BEGIN Exercise input

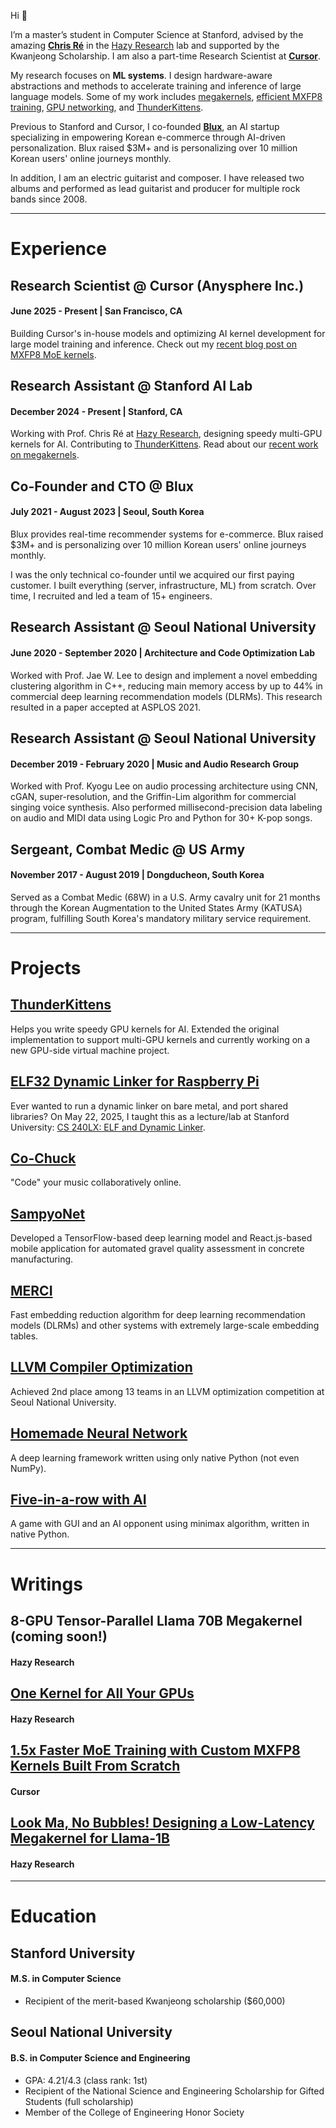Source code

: Hi 👋

I’m a master’s student in Computer Science at Stanford, advised by the amazing [**Chris Ré**](https://cs.stanford.edu/~chrismre/) in the [Hazy Research](https://hazyresearch.stanford.edu/) lab and supported by the Kwanjeong Scholarship. I am also a part-time Research Scientist at [**Cursor**](https://www.cursor.com/).
 
My research focuses on **ML systems**. I design hardware-aware abstractions and methods to accelerate training and inference of large language models. Some of my work includes [megakernels](https://hazyresearch.stanford.edu/blog/2025-05-27-no-bubbles), [efficient MXFP8 training](https://cursor.com/blog/kernels), [GPU networking](https://hazyresearch.stanford.edu/blog/2025-09-22-pgl), and [ThunderKittens](https://github.com/HazyResearch/ThunderKittens).

Previous to Stanford and Cursor, I co-founded [**Blux**](https://blux.ai/), an AI startup specializing in empowering Korean e-commerce through AI-driven personalization. Blux raised $3M+ and is personalizing over 10 million Korean users' online journeys monthly.

In addition, I am an electric guitarist and composer. I have released two albums and performed as lead guitarist and producer for multiple rock bands since 2008.

---

# Experience

## Research Scientist @ Cursor (Anysphere Inc.)
#### June 2025 - Present | San Francisco, CA

Building Cursor's in-house models and optimizing AI kernel development for large model training and inference. Check out my [recent blog post on MXFP8 MoE kernels](https://cursor.com/blog/kernels).

## Research Assistant @ Stanford AI Lab
#### December 2024 - Present | Stanford, CA

Working with Prof. Chris Ré at [Hazy Research](https://hazyresearch.stanford.edu/), designing speedy multi-GPU kernels for AI. Contributing to [ThunderKittens](https://github.com/HazyResearch/ThunderKittens). Read about our [recent work on megakernels](https://hazyresearch.stanford.edu/blog/2025-05-27-no-bubbles).

## Co-Founder and CTO @ Blux
#### July 2021 - August 2023 | Seoul, South Korea

Blux provides real-time recommender systems for e-commerce. Blux raised $3M+ and is personalizing over 10 million Korean users' online journeys monthly.

I was the only technical co-founder until we acquired our first paying customer. I built everything (server, infrastructure, ML) from scratch. Over time, I recruited and led a team of 15+ engineers.

## Research Assistant @ Seoul National University
#### June 2020 - September 2020 | Architecture and Code Optimization Lab

Worked with Prof. Jae W. Lee to design and implement a novel embedding clustering algorithm in C++, reducing main memory access by up to 44% in commercial deep learning recommendation models (DLRMs). This research resulted in a paper accepted at ASPLOS 2021.

## Research Assistant @ Seoul National University
#### December 2019 - February 2020 | Music and Audio Research Group

Worked with Prof. Kyogu Lee on audio processing architecture using CNN, cGAN, super-resolution, and the Griffin-Lim algorithm for commercial singing voice synthesis. Also performed millisecond-precision data labeling on audio and MIDI data using Logic Pro and Python for 30+ K-pop songs.

## Sergeant, Combat Medic @ US Army
#### November 2017 - August 2019 | Dongducheon, South Korea

Served as a Combat Medic (68W) in a U.S. Army cavalry unit for 21 months through the Korean Augmentation to the United States Army (KATUSA) program, fulfilling South Korea's mandatory military service requirement.

---

# Projects

## [ThunderKittens](https://github.com/HazyResearch/ThunderKittens)
Helps you write speedy GPU kernels for AI. Extended the original implementation to support multi-GPU kernels and currently working on a new GPU-side virtual machine project.

## [ELF32 Dynamic Linker for Raspberry Pi](https://github.com/StuartSul/elf32-dynamic-linker-rpi)
Ever wanted to run a dynamic linker on bare metal, and port shared libraries? On May 22, 2025, I taught this as a lecture/lab at Stanford University: [CS 240LX: ELF and Dynamic Linker](https://github.com/dddrrreee/cs240lx-25spr/tree/main/labs/15-elf-dynamic-linker).

## [Co-Chuck](https://github.com/StuartSul/co-chuck)
"Code" your music collaboratively online.

## [SampyoNet](https://github.com/StuartSul/SampyoNet)
Developed a TensorFlow-based deep learning model and React.js-based mobile application for automated gravel quality assessment in concrete manufacturing.

## [MERCI](https://github.com/SNU-ARC/MERCI)
Fast embedding reduction algorithm for deep learning recommendation models (DLRMs) and other systems with extremely large-scale embedding tables.

## [LLVM Compiler Optimization](https://github.com/StuartSul/SWPP2020_Spring_Project_Team4)
Achieved 2nd place among 13 teams in an LLVM optimization competition at Seoul National University.

## [Homemade Neural Network](https://github.com/StuartSul/Homemade_Neural_Network)
A deep learning framework written using only native Python (not even NumPy).

## [Five-in-a-row with AI](https://github.com/StuartSul/Five_in_a_Row)
A game with GUI and an AI opponent using minimax algorithm, written in native Python.

---

# Writings

## 8-GPU Tensor-Parallel Llama 70B Megakernel (coming soon!)
#### Hazy Research

## [One Kernel for All Your GPUs](https://hazyresearch.stanford.edu/blog/2025-09-22-pgl)
#### Hazy Research

## [1.5x Faster MoE Training with Custom MXFP8 Kernels Built From Scratch](https://cursor.com/blog/kernels)
#### Cursor

## [Look Ma, No Bubbles! Designing a Low-Latency Megakernel for Llama-1B](https://hazyresearch.stanford.edu/blog/2025-05-27-no-bubbles)
#### Hazy Research

---

# Education

## Stanford University
#### M.S. in Computer Science
* Recipient of the merit-based Kwanjeong scholarship ($60,000)

## Seoul National University
#### B.S. in Computer Science and Engineering
* GPA: 4.21/4.3 (class rank: 1st)
* Recipient of the National Science and Engineering Scholarship for Gifted Students (full scholarship)
* Member of the College of Engineering Honor Society

<!-- ---

# More About Me

## Technical Skills

### Languages

English, Korean

### Programming Languages

Python, Java, C, C++, JavaScript, TypeScript, HTML, CSS, SQL, Shell

### 'Libraries & Frameworks'

FastAPI, Flask, React.js, Redis, PostgreSQL, NumPy, Pandas, Spark, TensorFlow, PyTorch

### 'DevOps & MLOps'

Linux Administration, Docker, Kubernetes, Helm, AWS (VPC, EC2, ECS, EKS, EBS, ELB, S3, RDS, DynamoDB, ElastiCache, Lambda, API Gateway, SMS, SNS, SQS, Glue, MWAA, Route53, CloudFront, CodePipeline, CodeBuild, CloudFormation, Secrets Manager, KMS, CloudWatch, CloudTrail), Azure, Terraform, GitHub Actions, Jenkins, Argo CD, Elasticsearch, Logstash, Fluentbit, Kibana, Prometheus, Loki, Grafana, Apache Airflow, MLflow, TensorFlow Serving, Karpenter, Sealed Secrets, Milvus

## Music

I am a guitarist, sound engineer, and composer with 2 albums released on major streaming platforms such as Spotify and Apple Music. Since 2008, I have served as the lead guitarist for various rock bands, performing in 2~3 rock concerts every year before COVID-19.

## U.S. Army

I served as a Combat Medic in a U.S. Army cavalry unit from November 2017 to August 2019 (21 months). This was possible through the Korean Augmentation to the United States Army (KATUSA) program, which allowed me to fulfill South Korea's military service requirement while serving in the U.S. Army. -->
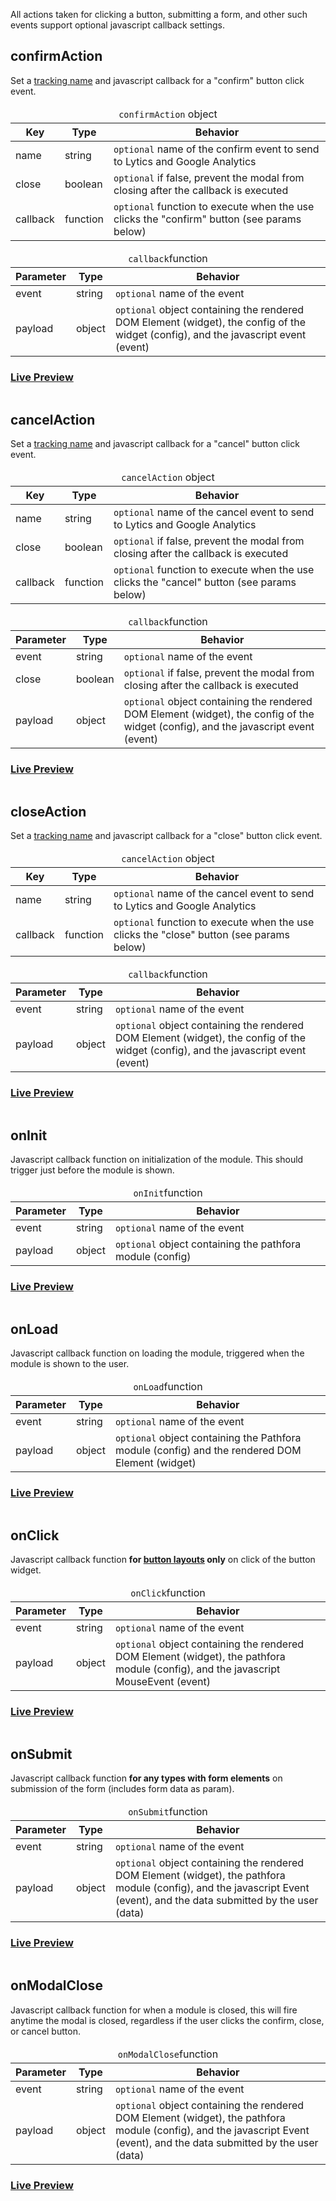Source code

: All actions taken for clicking a button, submitting a form, and other such events support optional javascript callback settings.

## confirmAction
Set a [tracking name](/tracking.md) and javascript callback for a "confirm" button click event.

<table>
  <thead>
    <tr>
      <td colspan="3" align="center"><code>confirmAction</code> object</td>
    </tr>
    <tr>
      <th>Key</th>
      <th>Type</th>
      <th>Behavior</th>
    </tr>
  </thead>

  <tr>
    <td>name</td>
    <td>string</td>
    <td><code>optional</code> name of the confirm event to send to Lytics and Google Analytics</td>
  </tr>
  <tr>
    <td>close</td>
    <td>boolean</td>
    <td><code>optional</code> if false, prevent the modal from closing after the callback is executed</td>
  </tr>
  <tr>
    <td>callback</td>
    <td>function</td>
    <td><code>optional</code> function to execute when the use clicks the "confirm" button (see params below)</td>
  </tr>
</table>

<table>
  <thead>
    <tr>
      <td colspan="3" align="center"><code>callback</code>function</td>
    </tr>
    <tr>
      <th>Parameter</th>
      <th>Type</th>
      <th>Behavior</th>
    </tr>
  </thead>

  <tr>
    <td>event</td>
    <td>string</td>
    <td><code>optional</code> name of the event</td>
  </tr>
  <tr>
    <td>payload</td>
    <td>object</td>
    <td><code>optional</code> object containing the rendered DOM Element (widget), the config of the widget (config), and the javascript event (event)</td>
  </tr>
</table>


<h3><a href="../examples/preview/callbacks/confirmAction.html" target="_blank">Live Preview</a></h3>

<pre data-src="../examples/src/callbacks/confirmAction.js"></pre>

## cancelAction
Set a [tracking name](/tracking.md) and javascript callback for a "cancel" button click event.

<table>
  <thead>
    <tr>
      <td colspan="3" align="center"><code>cancelAction</code> object</td>
    </tr>
    <tr>
      <th>Key</th>
      <th>Type</th>
      <th>Behavior</th>
    </tr>
  </thead>

  <tr>
    <td>name</td>
    <td>string</td>
    <td><code>optional</code> name of the cancel event to send to Lytics and Google Analytics</td>
  </tr>
  <tr>
    <td>close</td>
    <td>boolean</td>
    <td><code>optional</code> if false, prevent the modal from closing after the callback is executed</td>
  </tr>
  <tr>
    <td>callback</td>
    <td>function</td>
    <td><code>optional</code> function to execute when the use clicks the "cancel" button (see params below)</td>
  </tr>
</table>

<table>
  <thead>
    <tr>
      <td colspan="3" align="center"><code>callback</code>function</td>
    </tr>
    <tr>
      <th>Parameter</th>
      <th>Type</th>
      <th>Behavior</th>
    </tr>
  </thead>

  <tr>
    <td>event</td>
    <td>string</td>
    <td><code>optional</code> name of the event</td>
  </tr>
  <tr>
    <td>close</td>
    <td>boolean</td>
    <td><code>optional</code> if false, prevent the modal from closing after the callback is executed</td>
  </tr>
  <tr>
    <td>payload</td>
    <td>object</td>
    <td><code>optional</code> object containing the rendered DOM Element (widget), the config of the widget (config), and the javascript event (event)</td>
  </tr>
</table>


<h3><a href="../examples/preview/callbacks/cancelAction.html" target="_blank">Live Preview</a></h3>

<pre data-src="../examples/src/callbacks/cancelAction.js"></pre>

## closeAction
Set a [tracking name](/tracking.md) and javascript callback for a "close" button click event.

<table>
  <thead>
    <tr>
      <td colspan="3" align="center"><code>cancelAction</code> object</td>
    </tr>
    <tr>
      <th>Key</th>
      <th>Type</th>
      <th>Behavior</th>
    </tr>
  </thead>

  <tr>
    <td>name</td>
    <td>string</td>
    <td><code>optional</code> name of the cancel event to send to Lytics and Google Analytics</td>
  </tr>
  <tr>
    <td>callback</td>
    <td>function</td>
    <td><code>optional</code> function to execute when the use clicks the "close" button (see params below)</td>
  </tr>
</table>

<table>
  <thead>
    <tr>
      <td colspan="3" align="center"><code>callback</code>function</td>
    </tr>
    <tr>
      <th>Parameter</th>
      <th>Type</th>
      <th>Behavior</th>
    </tr>
  </thead>

  <tr>
    <td>event</td>
    <td>string</td>
    <td><code>optional</code> name of the event</td>
  </tr>
  <tr>
    <td>payload</td>
    <td>object</td>
    <td><code>optional</code> object containing the rendered DOM Element (widget), the config of the widget (config), and the javascript event (event)</td>
  </tr>
</table>


<h3><a href="../examples/preview/callbacks/closeAction.html" target="_blank">Live Preview</a></h3>

<pre data-src="../examples/src/callbacks/closeAction.js"></pre>



## onInit
Javascript callback function on initialization of the module. This should trigger just before the module is shown.

<table>
  <thead>
    <tr>
      <td colspan="3" align="center"><code>onInit</code>function</td>
    </tr>
    <tr>
      <th>Parameter</th>
      <th>Type</th>
      <th>Behavior</th>
    </tr>
  </thead>

  <tr>
    <td>event</td>
    <td>string</td>
    <td><code>optional</code> name of the event</td>
  </tr>
  <tr>
    <td>payload</td>
    <td>object</td>
    <td><code>optional</code> object containing the pathfora module (config)</td>
  </tr>
</table>

<h3><a href="../examples/preview/callbacks/onInit.html" target="_blank">Live Preview</a></h3>

<pre data-src="../examples/src/callbacks/onInit.js"></pre>


## onLoad
Javascript callback function on loading the module, triggered when the module is shown to the user.

<table>
  <thead>
    <tr>
      <td colspan="3" align="center"><code>onLoad</code>function</td>
    </tr>
    <tr>
      <th>Parameter</th>
      <th>Type</th>
      <th>Behavior</th>
    </tr>
  </thead>

  <tr>
    <td>event</td>
    <td>string</td>
    <td><code>optional</code> name of the event</td>
  </tr>
  <tr>
    <td>payload</td>
    <td>object</td>
    <td><code>optional</code> object containing the Pathfora module (config) and the rendered DOM Element (widget)</td>
  </tr>
</table>


<h3><a href="../examples/preview/callbacks/onLoad.html" target="_blank">Live Preview</a></h3>

<pre data-src="../examples/src/callbacks/onLoad.js"></pre>


## onClick
Javascript callback function **for [button layouts](/layouts/button.md) only** on click of the button widget.

<table>
  <thead>
    <tr>
      <td colspan="3" align="center"><code>onClick</code>function</td>
    </tr>
    <tr>
      <th>Parameter</th>
      <th>Type</th>
      <th>Behavior</th>
    </tr>
  </thead>

  <tr>
    <td>event</td>
    <td>string</td>
    <td><code>optional</code> name of the event</td>
  </tr>
  <tr>
    <td>payload</td>
    <td>object</td>
    <td><code>optional</code> object containing the rendered DOM Element (widget), the pathfora module (config), and the javascript MouseEvent (event)</td>
  </tr>
</table>


<h3><a href="../examples/preview/callbacks/onClick.html" target="_blank">Live Preview</a></h3>

<pre data-src="../examples/src/callbacks/onClick.js"></pre>

## onSubmit
Javascript callback function **for any types with form elements** on submission of the form (includes form data as param).

<table>
  <thead>
    <tr>
      <td colspan="3" align="center"><code>onSubmit</code>function</td>
    </tr>
    <tr>
      <th>Parameter</th>
      <th>Type</th>
      <th>Behavior</th>
    </tr>
  </thead>

  <tr>
    <td>event</td>
    <td>string</td>
    <td><code>optional</code> name of the event</td>
  </tr>
  <tr>
    <td>payload</td>
    <td>object</td>
    <td><code>optional</code> object containing the rendered DOM Element (widget), the pathfora module (config), and the javascript Event (event), and the data submitted by the user (data)</td>
  </tr>
</table>

<h3><a href="../examples/preview/callbacks/onSubmit.html" target="_blank">Live Preview</a></h3>

<pre data-src="../examples/src/callbacks/onSubmit.js"></pre>

## onModalClose
Javascript callback function for when a module is closed, this will fire anytime the modal is closed, regardless if the user clicks the confirm, close, or cancel button.

<table>
  <thead>
    <tr>
      <td colspan="3" align="center"><code>onModalClose</code>function</td>
    </tr>
    <tr>
      <th>Parameter</th>
      <th>Type</th>
      <th>Behavior</th>
    </tr>
  </thead>

  <tr>
    <td>event</td>
    <td>string</td>
    <td><code>optional</code> name of the event</td>
  </tr>
  <tr>
    <td>payload</td>
    <td>object</td>
    <td><code>optional</code> object containing the rendered DOM Element (widget), the pathfora module (config), and the javascript Event (event), and the data submitted by the user (data)</td>
  </tr>
</table>

<h3><a href="../examples/preview/callbacks/onModalClose.html" target="_blank">Live Preview</a></h3>

<pre data-src="../examples/src/callbacks/onModalClose.js"></pre>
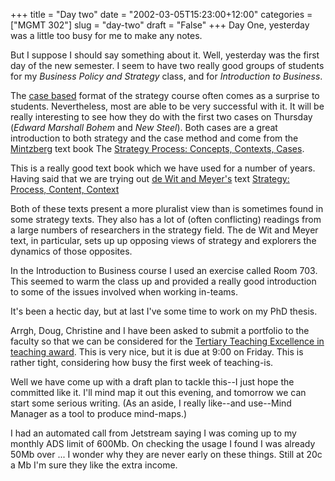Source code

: +++
title = "Day two"
date = "2002-03-05T15:23:00+12:00"
categories = ["MGMT 302"]
slug = "day-two"
draft = "False"
+++
Day One, yesterday was a little too busy for me to make any notes.

But I suppose I should say something about it. Well, yesterday was the
first day of the new semester. I seem to have two really good groups of
students for my _Business Policy and Strategy_ class, and for
_Introduction to Business_.

The [case based](https://www.agecon.uga.edu/\~wacra/wacra.htm) format of
the strategy course often comes as a surprise to students.
Nevertheless, most are able to be very successful with it. It will
be really interesting to see how they do with the first two cases on
Thursday (*Edward Marshall Bohem* and *New Steel*). Both cases are a
great introduction to both strategy and the case method and come from
the [Mintzberg](https://www.henrymintzberg.com/) text book The [Strategy
Process: Concepts, Contexts,
Cases](https://www.amazon.com/exec/obidos/0132340305/qid=1015286441/sr=8--1/ref=sr_8_7_1/103--5620435--4807860).

This is a really good text book which we have used for a number of
years. Having said that we are trying out [de Wit and
Meyer's](https://www.dewit-meyer.com/) text [Strategy: Process,
Content,
Context](https://www.itbp.com/strategy/dewitmeyer/dewitmain.html)

Both of these texts present a more pluralist view than is sometimes
found in some strategy texts. They also has a lot of (often
conflicting) readings from a large numbers of researchers in the
strategy field. The de Wit and Meyer text, in particular, sets up up
opposing views of strategy and explorers the dynamics of those
opposites.

In the Introduction to Business course I used an exercise called
Room 703. This seemed to warm the class up and provided a really good
introduction to some of the issues involved when working in-teams.

It's been a hectic day, but at last I've some time to work on my PhD
thesis.

Arrgh, Doug, Christine and I have been asked to submit a portfolio
to the faculty so that we can be considered for the [Tertiary Teaching
Excellence in teaching
award](https://www.nzqa.govt.nz/circulars/awards/ttea.html). This is
very nice, but it is due at 9:00 on Friday. This is rather tight,
considering how busy the first week of teaching-is.

Well we have come up with a draft plan to tackle this--I just hope the
committed like it. I'll mind map it out this evening, and tomorrow
we can start some serious writing. (As an aside, I really like--and
use--Mind Manager as a tool to produce mind-maps.)

I had an automated call from Jetstream saying I was coming up to my
monthly ADS limit of 600Mb. On checking the
usage I found I was already 50Mb over ... I wonder why they are never
early on these things. Still at 20c a Mb I'm sure they like the extra
income.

END Exercise input

:: Problem to solve ::
Every line from the start of the material through the line holding "I’m a master’s" must be returned exactly, and the pictures must not.

:: Response ::
Source code

: Hi 👋

I’m a master’s student in Computer Science at Stanford, advised by the amazing [**Chris Ré**](https://cs.stanford.edu/~chrismre/) in the [Hazy Research](https://hazyresearch.stanford.edu/) lab and supported by the Kwanjeong Scholarship. I am also a part-time Research Scientist at [**Cursor**](https://www.cursor.com/).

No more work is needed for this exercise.